EXERCISE DATA Start Marker

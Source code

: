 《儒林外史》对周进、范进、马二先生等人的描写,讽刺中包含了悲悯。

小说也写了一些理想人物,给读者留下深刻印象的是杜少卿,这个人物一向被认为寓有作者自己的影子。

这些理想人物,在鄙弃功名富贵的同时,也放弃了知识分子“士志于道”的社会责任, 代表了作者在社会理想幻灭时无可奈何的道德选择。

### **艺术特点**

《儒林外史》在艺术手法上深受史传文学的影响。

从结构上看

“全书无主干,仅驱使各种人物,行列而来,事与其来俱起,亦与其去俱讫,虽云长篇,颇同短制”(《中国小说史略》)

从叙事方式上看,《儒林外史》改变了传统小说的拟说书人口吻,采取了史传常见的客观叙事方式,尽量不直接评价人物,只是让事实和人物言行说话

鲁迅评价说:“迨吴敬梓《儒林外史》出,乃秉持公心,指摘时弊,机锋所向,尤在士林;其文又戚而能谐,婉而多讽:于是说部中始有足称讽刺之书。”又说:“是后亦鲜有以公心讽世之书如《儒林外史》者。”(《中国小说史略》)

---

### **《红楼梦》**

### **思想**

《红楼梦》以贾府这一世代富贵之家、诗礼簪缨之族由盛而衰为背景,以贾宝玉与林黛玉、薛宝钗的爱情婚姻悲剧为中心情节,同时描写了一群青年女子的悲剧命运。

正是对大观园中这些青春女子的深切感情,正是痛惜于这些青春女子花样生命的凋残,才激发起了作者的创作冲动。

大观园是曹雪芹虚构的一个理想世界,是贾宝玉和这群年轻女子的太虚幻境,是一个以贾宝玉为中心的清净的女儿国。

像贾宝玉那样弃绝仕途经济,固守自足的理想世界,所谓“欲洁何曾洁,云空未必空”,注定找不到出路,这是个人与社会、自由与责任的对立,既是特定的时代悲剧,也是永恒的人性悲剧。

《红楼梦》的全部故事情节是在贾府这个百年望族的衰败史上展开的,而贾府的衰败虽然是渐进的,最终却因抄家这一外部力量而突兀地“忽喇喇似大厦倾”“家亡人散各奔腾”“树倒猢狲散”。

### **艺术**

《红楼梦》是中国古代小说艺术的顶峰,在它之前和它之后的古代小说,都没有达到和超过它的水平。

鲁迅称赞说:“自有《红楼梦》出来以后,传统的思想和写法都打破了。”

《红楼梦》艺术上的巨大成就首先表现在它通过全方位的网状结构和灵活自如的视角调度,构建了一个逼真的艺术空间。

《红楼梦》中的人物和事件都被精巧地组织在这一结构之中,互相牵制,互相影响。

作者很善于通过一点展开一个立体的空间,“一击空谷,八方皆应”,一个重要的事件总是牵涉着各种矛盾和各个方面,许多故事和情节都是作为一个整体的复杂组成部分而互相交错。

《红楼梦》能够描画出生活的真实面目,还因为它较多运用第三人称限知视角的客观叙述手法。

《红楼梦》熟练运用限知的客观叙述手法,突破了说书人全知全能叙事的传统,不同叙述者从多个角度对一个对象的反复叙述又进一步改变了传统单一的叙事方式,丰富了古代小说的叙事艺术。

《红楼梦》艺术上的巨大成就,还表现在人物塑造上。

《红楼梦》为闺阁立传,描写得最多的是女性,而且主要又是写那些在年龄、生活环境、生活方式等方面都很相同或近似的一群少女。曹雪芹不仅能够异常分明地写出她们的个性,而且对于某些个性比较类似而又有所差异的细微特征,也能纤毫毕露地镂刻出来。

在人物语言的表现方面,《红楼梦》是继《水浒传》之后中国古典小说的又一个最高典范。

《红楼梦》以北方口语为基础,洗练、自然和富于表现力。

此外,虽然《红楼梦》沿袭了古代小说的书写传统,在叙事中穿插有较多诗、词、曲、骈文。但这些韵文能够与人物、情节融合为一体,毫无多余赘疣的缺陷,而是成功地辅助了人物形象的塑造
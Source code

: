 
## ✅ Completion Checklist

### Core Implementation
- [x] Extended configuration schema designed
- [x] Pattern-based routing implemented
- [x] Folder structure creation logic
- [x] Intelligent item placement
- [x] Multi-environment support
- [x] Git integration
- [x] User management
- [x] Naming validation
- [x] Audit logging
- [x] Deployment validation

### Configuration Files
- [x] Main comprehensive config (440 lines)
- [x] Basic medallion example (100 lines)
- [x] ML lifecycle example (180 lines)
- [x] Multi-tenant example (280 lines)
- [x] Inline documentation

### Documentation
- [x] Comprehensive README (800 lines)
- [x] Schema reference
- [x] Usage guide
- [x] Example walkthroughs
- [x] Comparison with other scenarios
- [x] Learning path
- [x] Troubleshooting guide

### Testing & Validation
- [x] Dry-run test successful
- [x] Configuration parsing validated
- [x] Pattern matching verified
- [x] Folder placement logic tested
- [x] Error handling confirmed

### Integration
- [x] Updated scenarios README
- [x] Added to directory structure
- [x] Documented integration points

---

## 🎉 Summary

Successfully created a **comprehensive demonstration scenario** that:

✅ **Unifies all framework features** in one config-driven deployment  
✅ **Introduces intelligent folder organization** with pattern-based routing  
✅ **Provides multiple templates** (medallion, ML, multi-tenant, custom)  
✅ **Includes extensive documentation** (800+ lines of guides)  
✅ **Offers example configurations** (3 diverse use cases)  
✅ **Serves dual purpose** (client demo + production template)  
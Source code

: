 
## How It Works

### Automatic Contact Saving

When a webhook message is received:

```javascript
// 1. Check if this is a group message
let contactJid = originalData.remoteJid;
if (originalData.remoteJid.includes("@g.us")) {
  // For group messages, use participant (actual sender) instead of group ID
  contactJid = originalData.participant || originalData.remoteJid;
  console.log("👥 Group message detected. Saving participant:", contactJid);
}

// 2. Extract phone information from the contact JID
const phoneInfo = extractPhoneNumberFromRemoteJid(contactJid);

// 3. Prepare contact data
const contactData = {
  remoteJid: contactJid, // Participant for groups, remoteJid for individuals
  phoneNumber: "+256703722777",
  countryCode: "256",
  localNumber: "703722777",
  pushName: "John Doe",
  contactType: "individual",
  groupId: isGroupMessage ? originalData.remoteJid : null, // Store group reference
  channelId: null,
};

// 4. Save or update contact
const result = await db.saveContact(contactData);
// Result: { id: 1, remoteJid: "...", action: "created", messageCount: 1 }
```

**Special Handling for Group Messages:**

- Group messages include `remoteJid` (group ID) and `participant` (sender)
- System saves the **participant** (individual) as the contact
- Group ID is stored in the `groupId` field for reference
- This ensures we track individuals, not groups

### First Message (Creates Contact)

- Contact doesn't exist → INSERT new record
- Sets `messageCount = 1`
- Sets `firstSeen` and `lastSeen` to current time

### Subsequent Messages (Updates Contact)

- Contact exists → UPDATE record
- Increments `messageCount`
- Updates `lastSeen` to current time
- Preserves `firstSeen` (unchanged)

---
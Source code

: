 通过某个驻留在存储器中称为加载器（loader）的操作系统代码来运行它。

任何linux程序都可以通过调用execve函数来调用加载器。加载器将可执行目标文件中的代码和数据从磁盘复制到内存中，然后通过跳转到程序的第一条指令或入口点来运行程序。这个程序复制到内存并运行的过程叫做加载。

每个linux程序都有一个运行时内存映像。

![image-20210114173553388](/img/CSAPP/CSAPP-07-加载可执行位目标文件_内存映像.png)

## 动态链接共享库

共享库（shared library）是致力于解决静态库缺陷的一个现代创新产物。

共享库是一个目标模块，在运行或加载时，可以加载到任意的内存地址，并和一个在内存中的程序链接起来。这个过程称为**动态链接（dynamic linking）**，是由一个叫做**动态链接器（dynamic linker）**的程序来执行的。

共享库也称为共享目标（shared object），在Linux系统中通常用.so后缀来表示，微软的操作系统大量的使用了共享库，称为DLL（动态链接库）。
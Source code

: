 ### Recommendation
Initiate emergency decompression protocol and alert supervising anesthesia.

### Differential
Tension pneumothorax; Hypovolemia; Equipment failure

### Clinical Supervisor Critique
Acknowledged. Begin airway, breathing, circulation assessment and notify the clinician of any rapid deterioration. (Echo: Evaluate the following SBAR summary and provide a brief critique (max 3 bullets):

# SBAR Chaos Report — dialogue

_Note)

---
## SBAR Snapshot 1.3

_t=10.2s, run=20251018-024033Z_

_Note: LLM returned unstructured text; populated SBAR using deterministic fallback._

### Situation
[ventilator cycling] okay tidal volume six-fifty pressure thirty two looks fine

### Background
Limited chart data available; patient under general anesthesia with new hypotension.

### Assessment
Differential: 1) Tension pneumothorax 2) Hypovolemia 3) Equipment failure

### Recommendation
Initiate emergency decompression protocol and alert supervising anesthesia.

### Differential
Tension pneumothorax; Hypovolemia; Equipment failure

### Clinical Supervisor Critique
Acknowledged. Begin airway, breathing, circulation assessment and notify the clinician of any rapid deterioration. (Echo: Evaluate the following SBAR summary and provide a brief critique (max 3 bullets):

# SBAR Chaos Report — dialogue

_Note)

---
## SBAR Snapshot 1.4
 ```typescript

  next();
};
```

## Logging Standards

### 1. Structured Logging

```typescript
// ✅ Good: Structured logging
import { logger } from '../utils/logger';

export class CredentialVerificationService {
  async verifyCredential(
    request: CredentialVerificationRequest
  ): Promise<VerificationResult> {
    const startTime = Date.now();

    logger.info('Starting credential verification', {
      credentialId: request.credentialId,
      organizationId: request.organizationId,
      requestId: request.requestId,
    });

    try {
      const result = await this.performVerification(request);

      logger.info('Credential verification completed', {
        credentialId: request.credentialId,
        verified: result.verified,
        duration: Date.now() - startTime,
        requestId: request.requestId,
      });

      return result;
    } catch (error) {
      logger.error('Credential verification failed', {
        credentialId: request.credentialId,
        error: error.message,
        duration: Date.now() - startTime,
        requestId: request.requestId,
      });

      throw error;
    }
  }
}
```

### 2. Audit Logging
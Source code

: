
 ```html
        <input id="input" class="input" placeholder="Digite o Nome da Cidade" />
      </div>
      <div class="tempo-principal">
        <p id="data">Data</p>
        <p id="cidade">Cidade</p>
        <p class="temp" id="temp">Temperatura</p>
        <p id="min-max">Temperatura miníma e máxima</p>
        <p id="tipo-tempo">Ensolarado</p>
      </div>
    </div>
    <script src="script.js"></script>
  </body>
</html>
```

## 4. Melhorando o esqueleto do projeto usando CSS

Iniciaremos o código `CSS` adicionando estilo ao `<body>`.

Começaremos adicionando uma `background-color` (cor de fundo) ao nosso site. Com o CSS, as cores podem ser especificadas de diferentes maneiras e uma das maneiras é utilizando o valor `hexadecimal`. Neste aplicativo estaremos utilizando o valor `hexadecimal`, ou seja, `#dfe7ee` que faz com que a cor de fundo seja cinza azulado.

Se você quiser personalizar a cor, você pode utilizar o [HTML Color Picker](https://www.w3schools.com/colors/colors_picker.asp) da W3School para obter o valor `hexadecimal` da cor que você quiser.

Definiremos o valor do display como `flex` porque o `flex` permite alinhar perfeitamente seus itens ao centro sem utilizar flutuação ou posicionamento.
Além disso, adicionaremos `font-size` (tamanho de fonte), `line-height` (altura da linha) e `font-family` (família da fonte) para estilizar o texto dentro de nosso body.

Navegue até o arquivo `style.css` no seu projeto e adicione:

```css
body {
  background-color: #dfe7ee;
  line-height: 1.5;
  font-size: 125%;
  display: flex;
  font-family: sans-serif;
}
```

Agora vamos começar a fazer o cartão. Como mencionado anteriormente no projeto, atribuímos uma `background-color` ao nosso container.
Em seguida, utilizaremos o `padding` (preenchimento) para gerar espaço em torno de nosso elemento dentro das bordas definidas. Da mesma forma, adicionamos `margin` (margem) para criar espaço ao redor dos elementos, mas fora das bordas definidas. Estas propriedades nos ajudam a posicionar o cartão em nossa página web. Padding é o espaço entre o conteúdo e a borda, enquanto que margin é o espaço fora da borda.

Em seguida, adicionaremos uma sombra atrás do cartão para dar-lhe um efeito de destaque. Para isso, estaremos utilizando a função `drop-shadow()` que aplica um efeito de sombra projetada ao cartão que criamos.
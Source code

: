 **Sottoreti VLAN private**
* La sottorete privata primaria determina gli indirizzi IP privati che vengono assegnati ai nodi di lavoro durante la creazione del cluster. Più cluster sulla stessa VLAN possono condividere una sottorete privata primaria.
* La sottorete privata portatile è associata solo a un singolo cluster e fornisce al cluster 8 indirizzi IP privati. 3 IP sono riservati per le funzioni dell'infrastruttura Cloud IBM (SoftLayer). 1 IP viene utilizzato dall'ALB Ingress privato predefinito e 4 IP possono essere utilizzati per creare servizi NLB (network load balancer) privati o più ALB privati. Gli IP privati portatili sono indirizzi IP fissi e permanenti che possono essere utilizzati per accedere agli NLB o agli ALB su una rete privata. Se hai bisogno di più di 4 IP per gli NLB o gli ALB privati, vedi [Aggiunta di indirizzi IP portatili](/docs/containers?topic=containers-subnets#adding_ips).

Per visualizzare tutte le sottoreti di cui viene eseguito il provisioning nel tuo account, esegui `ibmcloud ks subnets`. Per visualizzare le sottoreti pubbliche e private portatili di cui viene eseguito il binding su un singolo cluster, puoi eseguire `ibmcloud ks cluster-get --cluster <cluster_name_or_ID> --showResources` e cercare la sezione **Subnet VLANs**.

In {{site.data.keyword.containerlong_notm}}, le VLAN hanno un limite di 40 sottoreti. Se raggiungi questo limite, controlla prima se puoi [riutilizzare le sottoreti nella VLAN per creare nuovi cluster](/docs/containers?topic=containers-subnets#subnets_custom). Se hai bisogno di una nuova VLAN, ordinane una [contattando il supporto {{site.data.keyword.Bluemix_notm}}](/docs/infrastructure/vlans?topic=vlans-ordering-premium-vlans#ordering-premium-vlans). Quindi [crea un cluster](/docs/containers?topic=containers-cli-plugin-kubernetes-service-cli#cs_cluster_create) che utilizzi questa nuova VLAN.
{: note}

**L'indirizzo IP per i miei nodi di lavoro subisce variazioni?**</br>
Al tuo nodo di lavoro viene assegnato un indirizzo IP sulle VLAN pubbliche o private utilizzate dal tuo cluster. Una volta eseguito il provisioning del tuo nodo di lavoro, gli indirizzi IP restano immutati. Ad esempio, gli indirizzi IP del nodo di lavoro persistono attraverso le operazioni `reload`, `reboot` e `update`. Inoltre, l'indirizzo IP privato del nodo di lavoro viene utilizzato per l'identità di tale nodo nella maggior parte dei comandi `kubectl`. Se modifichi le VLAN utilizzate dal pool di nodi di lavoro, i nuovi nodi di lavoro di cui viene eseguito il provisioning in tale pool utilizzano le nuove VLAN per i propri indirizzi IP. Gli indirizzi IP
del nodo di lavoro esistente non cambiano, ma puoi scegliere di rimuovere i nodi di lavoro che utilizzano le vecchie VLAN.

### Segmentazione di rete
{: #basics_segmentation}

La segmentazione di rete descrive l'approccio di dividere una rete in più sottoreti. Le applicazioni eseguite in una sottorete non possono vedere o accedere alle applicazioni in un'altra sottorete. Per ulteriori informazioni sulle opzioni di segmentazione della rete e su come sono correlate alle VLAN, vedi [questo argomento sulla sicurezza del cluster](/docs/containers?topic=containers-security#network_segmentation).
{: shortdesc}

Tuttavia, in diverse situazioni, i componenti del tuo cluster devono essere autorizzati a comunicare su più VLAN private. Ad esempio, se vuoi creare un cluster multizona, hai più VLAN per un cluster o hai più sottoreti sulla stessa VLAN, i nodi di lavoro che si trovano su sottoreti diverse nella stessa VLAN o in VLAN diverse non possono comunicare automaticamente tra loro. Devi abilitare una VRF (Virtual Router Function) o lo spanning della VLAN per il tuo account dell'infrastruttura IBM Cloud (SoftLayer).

EXERCISE DATA End Marker

■ **THE TASK**:
Above are records; repeat only the lines starting at the line with "### Configuration Files" and ending at the line with "- [x] Updated scenarios README", exactly as they appear, both included.

■ **YOUR SOLUTION**:
### Configuration Files
- [x] Main comprehensive config (440 lines)
- [x] Basic medallion example (100 lines)
- [x] ML lifecycle example (180 lines)
- [x] Multi-tenant example (280 lines)
- [x] Inline documentation

### Documentation
- [x] Comprehensive README (800 lines)
- [x] Schema reference
- [x] Usage guide
- [x] Example walkthroughs
- [x] Comparison with other scenarios
- [x] Learning path
- [x] Troubleshooting guide

### Testing & Validation
- [x] Dry-run test successful
- [x] Configuration parsing validated
- [x] Pattern matching verified
- [x] Folder placement logic tested
- [x] Error handling confirmed

### Integration
- [x] Updated scenarios README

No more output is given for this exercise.